Department of Blood Transfusion and Transplantation Immunology, Fukushima Medical University, Fukushima, Japan.
Int J Hematol. 2017 Nov;106(5):718-724. doi: 10.1007/s12185-017-2268-3. Epub 2017 Jun 5.
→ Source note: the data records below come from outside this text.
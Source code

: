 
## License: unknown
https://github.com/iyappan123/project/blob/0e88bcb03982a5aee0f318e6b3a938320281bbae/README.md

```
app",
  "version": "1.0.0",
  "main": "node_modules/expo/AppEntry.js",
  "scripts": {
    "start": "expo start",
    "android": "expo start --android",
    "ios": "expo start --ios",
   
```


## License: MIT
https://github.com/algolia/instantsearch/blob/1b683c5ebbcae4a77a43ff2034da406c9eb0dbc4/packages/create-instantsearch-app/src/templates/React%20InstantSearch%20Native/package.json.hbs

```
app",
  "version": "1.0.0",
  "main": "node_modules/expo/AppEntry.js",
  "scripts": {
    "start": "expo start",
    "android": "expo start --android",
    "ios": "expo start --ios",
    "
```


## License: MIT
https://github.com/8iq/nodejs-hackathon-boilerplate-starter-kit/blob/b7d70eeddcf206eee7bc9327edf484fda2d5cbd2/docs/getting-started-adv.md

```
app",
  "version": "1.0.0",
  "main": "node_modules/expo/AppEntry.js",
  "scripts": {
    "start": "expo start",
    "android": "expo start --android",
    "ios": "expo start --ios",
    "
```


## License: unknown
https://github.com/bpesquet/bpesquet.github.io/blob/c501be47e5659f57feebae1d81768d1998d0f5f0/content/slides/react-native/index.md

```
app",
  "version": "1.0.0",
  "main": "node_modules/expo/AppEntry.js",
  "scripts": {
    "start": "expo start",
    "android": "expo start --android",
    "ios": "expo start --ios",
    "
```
We here report a 47-year-old female with autoimmune myelofibrosis (AIMF) associated with liver damage caused by autoimmune hepatitis and Evans syndrome. Bone marrow biopsy revealed hypocellular marrow with grade 2 reticulin fibrosis and increased levels of B lymphocytes (CD20), T lymphocytes (CD3, CD8), and plasma cells (CD138). Immunohistochemical analysis revealed increased expression of transforming growth factor-β (TGF-β) in infiltrating lymphocytes and macrophages in the bone marrow. She was initially treated with oral prednisolone (PSL) for 2 months, which had a limited effect. However, after treatment with rituximab, the patient's pancytopenia showed improvement, allowing us to rapidly reduce the PSL dosage. The present case suggests the possibility that increased expression of TGF-β in infiltrating lymphocytes and macrophages of bone marrow may contribute to the pathogenesis of AIMF. Prednisolone combined with rituximab may thus be an effective option for steroid-refractory cases.
我们在此报告一名47岁女性,患有自身免疫性骨髓纤维化(AIMF),伴有自身免疫性肝炎和伊文氏综合征所致的肝损伤。骨髓活检显示骨髓细胞减少,伴有2级网状纤维增生,B淋巴细胞(CD20)、T淋巴细胞(CD3、CD8)和浆细胞(CD138)水平升高。免疫组织化学分析显示,骨髓中浸润的淋巴细胞和巨噬细胞中转化生长因子-β(TGF-β)表达增加。她最初接受口服泼尼松龙(PSL)治疗2个月,效果有限。然而,使用利妥昔单抗治疗后,患者的全血细胞减少症有所改善,使我们能够迅速降低PSL剂量。本病例提示,骨髓中浸润的淋巴细胞和巨噬细胞中TGF-β表达增加可能与AIMF的发病机制有关。因此,泼尼松龙联合利妥昔单抗可能是治疗激素难治性病例的有效选择。